1. Introduction
Building portable BlackBerry Java applications that work consistently across multiple devices requires careful handling of UI layout, screen resolution, and font scaling. Unlike modern platforms, BlackBerry devices vary significantly in screen size, resolution, and aspect ratio—especially across legacy JDE 4.5+ devices, which are still widely used in enterprise environments.
This post explains how to handle UI portability in BlackBerry Java applications, with a focus on dynamic font resizing to support multiple screen widths such as Pearl, Curve, Torch, and Storm devices.
2. Key Challenge: Screen Resolution Differences
BlackBerry devices differ mainly in:
- Screen width and height
- DPI (dots per inch)
- Font rendering behavior
- Available UI real estate
Example Device Differences
| Device | Screen Width |
|---|---|
| Pearl | Small |
| Curve | Medium |
| Torch | Large |
| Storm | Touch + Wide |
Because of this variation, hardcoded UI dimensions or fixed fonts often break layouts, especially for:
- Labels
- ChoiceFields
- Custom UI components
3. Why Font Scaling Is Critical
Consider a business application containing:
- Labels
- ChoiceFields with dynamic values
- Localized text (variable length)
If text exceeds screen width:
- UI gets clipped
- Fields overlap
- Application looks broken
To avoid this, font size must be calculated dynamically based on screen width and content length.
4. Dynamic Font Calculation Strategy
The recommended approach is:
- Calculate available row width based on screen resolution
- Measure text width using
Font.getAdvance() - Reduce font height dynamically until content fits
- Apply the calculated font before rendering
This approach ensures:
- UI consistency across devices
- No clipped text
- Better readability
5. Customizing ChoiceField Rendering
Below is a custom paint implementation for dynamically resizing text in a ChoiceField.
Custom paint() Method
protected void paint(Graphics graphics) {
Resolutions r = new Resolutions();
Font labelFont = r.getFont();
Font font = r.getFont();
int width = r.CustomRowWidth - 3;
int calcWidth = 0;
while (width < (font.getAdvance(label) + maxWidth(font))) {
calcWidth = labelFont.getAdvance(label) + maxWidth(font);
int height = font.getHeight() - 2;
FontFamily fontFamily = Font.getDefault().getFontFamily();
font = fontFamily.getFont(Font.PLAIN, height);
}
graphics.setFont(font);
this.setFont(font);
if (mFontColor != -1) {
graphics.setColor(mFontColor);
}
super.paint(graphics);
}
6. Calculating Maximum Choice Width
The maxWidth() method determines the longest string among all available choices in the ChoiceField.

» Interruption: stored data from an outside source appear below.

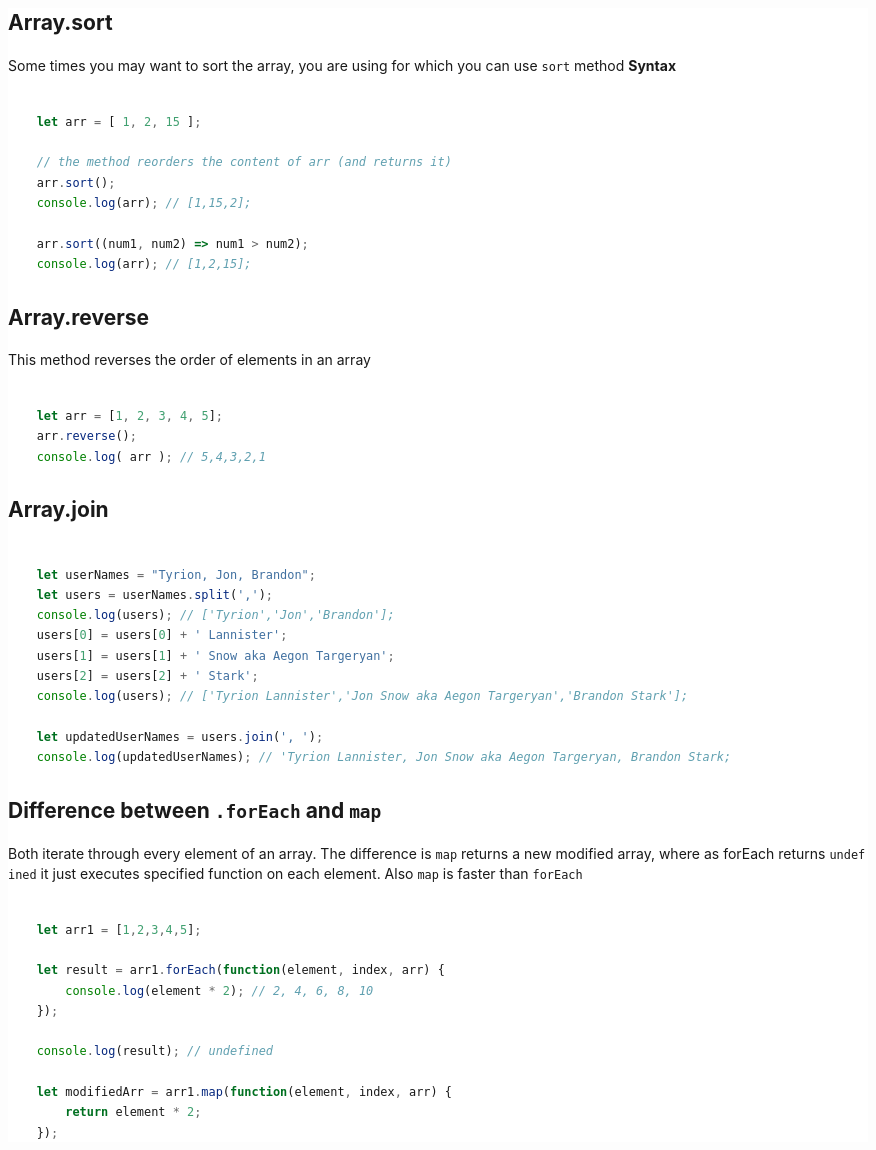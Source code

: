 ## Array.sort

Some times you may want to sort the array, you are using for which you can use `sort` method
**Syntax**
```js

    let arr = [ 1, 2, 15 ];

    // the method reorders the content of arr (and returns it)
    arr.sort();
    console.log(arr); // [1,15,2];

    arr.sort((num1, num2) => num1 > num2);
    console.log(arr); // [1,2,15];

```

## Array.reverse

This method reverses the order of elements in an array
```js

    let arr = [1, 2, 3, 4, 5];
    arr.reverse();
    console.log( arr ); // 5,4,3,2,1

```

## Array.join
```js
    
    let userNames = "Tyrion, Jon, Brandon";
    let users = userNames.split(',');
    console.log(users); // ['Tyrion','Jon','Brandon'];
    users[0] = users[0] + ' Lannister';
    users[1] = users[1] + ' Snow aka Aegon Targeryan';
    users[2] = users[2] + ' Stark';
    console.log(users); // ['Tyrion Lannister','Jon Snow aka Aegon Targeryan','Brandon Stark'];

    let updatedUserNames = users.join(', ');
    console.log(updatedUserNames); // 'Tyrion Lannister, Jon Snow aka Aegon Targeryan, Brandon Stark;

```

## Difference between `.forEach` and `map`
Both iterate through every element of an array.
The difference is `map` returns a new modified array, where as forEach returns `undefined` it just executes specified function on each element. Also `map` is faster than `forEach`

```js

    let arr1 = [1,2,3,4,5];

    let result = arr1.forEach(function(element, index, arr) {
        console.log(element * 2); // 2, 4, 6, 8, 10
    });

    console.log(result); // undefined

    let modifiedArr = arr1.map(function(element, index, arr) {
        return element * 2;
    });
```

This ensures font scaling accounts for worst-case content length.
public int maxWidth(Font font) {
int max = -1;
for (int i = 0; i < this.getSize(); i++) {
String choice = (String) this.getChoice(i);
int width = font.getAdvance(choice);
if (width > max) {
max = width;
}
}
return max;
}
7. Best Practices for BlackBerry UI Portability
- Avoid hardcoded font sizes
- Calculate UI dimensions dynamically
- Always consider smallest screen first (Pearl)

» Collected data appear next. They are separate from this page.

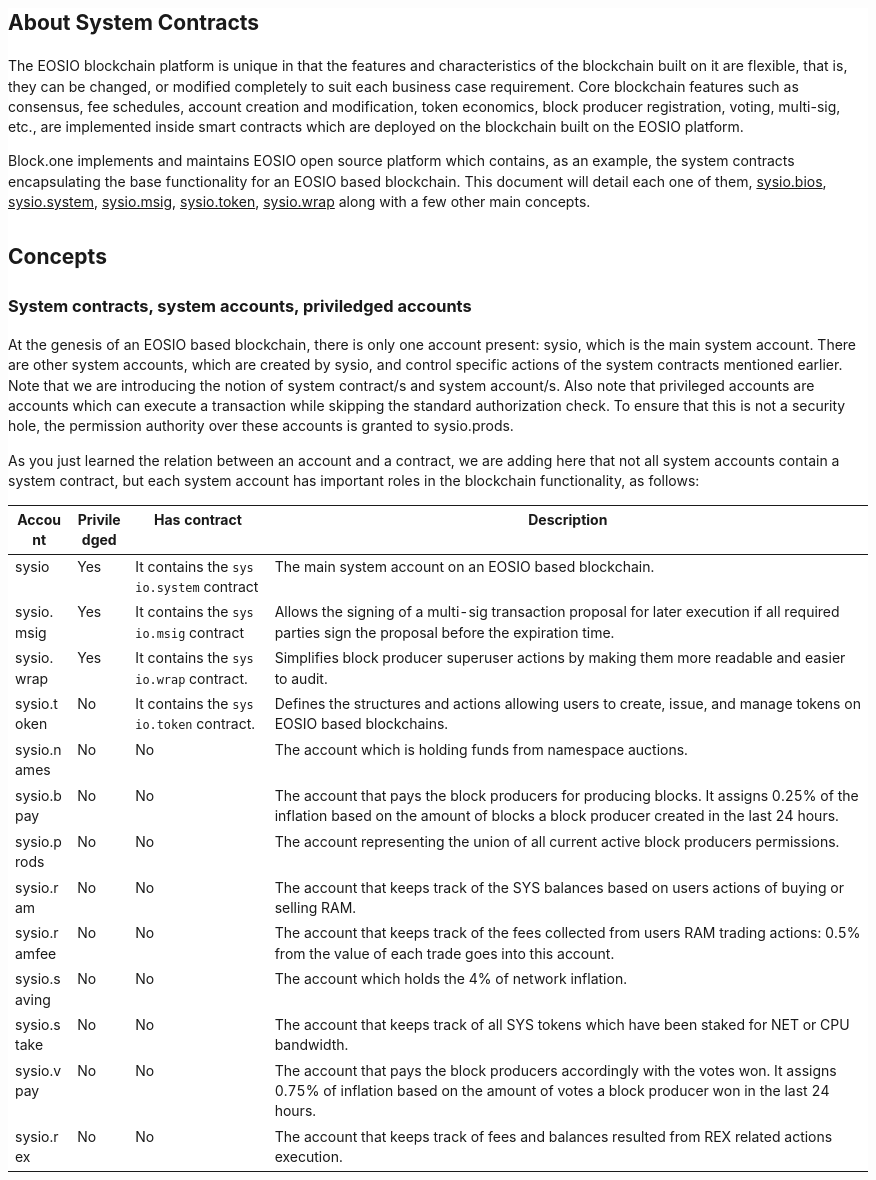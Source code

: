 ## About System Contracts

The EOSIO blockchain platform is unique in that the features and characteristics of the blockchain built on it are flexible, that is, they can be changed, or modified completely to suit each business case requirement. Core blockchain features such as consensus, fee schedules, account creation and modification, token economics, block producer registration, voting, multi-sig, etc., are implemented inside smart contracts which are deployed on the blockchain built on the EOSIO platform.

Block.one implements and maintains EOSIO open source platform which contains, as an example, the system contracts encapsulating the base functionality for an EOSIO based blockchain. This document will detail each one of them, [sysio.bios](#sysiobios-system-contract), [sysio.system](#sysiosystem-system-contract), [sysio.msig](#sysiomsig-system-contract), [sysio.token](#sysiotoken-system-contract), [sysio.wrap](#sysiowrap-system-contract) along with a few other main concepts.

## Concepts

### System contracts, system accounts, priviledged accounts

At the genesis of an EOSIO based blockchain, there is only one account present: sysio, which is the main system account. There are other system accounts, which are created by sysio, and control specific actions of the system contracts mentioned earlier. Note that we are introducing the notion of system contract/s and system account/s. Also note that privileged accounts are accounts which can execute a transaction while skipping the standard authorization check. To ensure that this is not a security hole, the permission authority over these accounts is granted to sysio.prods.

As you just learned the relation between an account and a contract, we are adding here that not all system accounts contain a system contract, but each system account has important roles in the blockchain functionality, as follows:

|Account|Priviledged|Has contract|Description|
|---|---|---|---|
|sysio|Yes|It contains the `sysio.system` contract|The main system account on an EOSIO based blockchain.|
|sysio.msig|Yes|It contains the `sysio.msig` contract|Allows the signing of a multi-sig transaction proposal for later execution if all required parties sign the proposal before the expiration time.|
|sysio.wrap|Yes|It contains the `sysio.wrap` contract.|Simplifies block producer superuser actions by making them more readable and easier to audit.|
|sysio.token|No|It contains the `sysio.token` contract.|Defines the structures and actions allowing users to create, issue, and manage tokens on EOSIO based blockchains.|
|sysio.names|No|No|The account which is holding funds from namespace auctions.|
|sysio.bpay|No|No|The account that pays the block producers for producing blocks. It assigns 0.25% of the inflation based on the amount of blocks a block producer created in the last 24 hours.|
|sysio.prods|No|No|The account representing the union of all current active block producers permissions.|
|sysio.ram|No|No|The account that keeps track of the SYS balances based on users actions of buying or selling RAM.|
|sysio.ramfee|No|No|The account that keeps track of the fees collected from users RAM trading actions: 0.5% from the value of each trade goes into this account.|
|sysio.saving|No|No|The account which holds the 4% of network inflation.|
|sysio.stake|No|No|The account that keeps track of all SYS tokens which have been staked for NET or CPU bandwidth.|
|sysio.vpay|No|No|The account that pays the block producers accordingly with the votes won. It assigns 0.75% of inflation based on the amount of votes a block producer won in the last 24 hours.|
|sysio.rex|No|No|The account that keeps track of fees and balances resulted from REX related actions execution.|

- Test on multiple simulators and real devices
- Handle localization text expansion
8. Applicability in Real Projects
This approach is particularly useful for:
- Enterprise BlackBerry applications
- Legacy app maintenance
- Multi-device deployments
- Apps targeting JDE 4.5 – 7.x
Understanding these UI techniques remains valuable when maintaining or upgrading existing BlackBerry Java applications.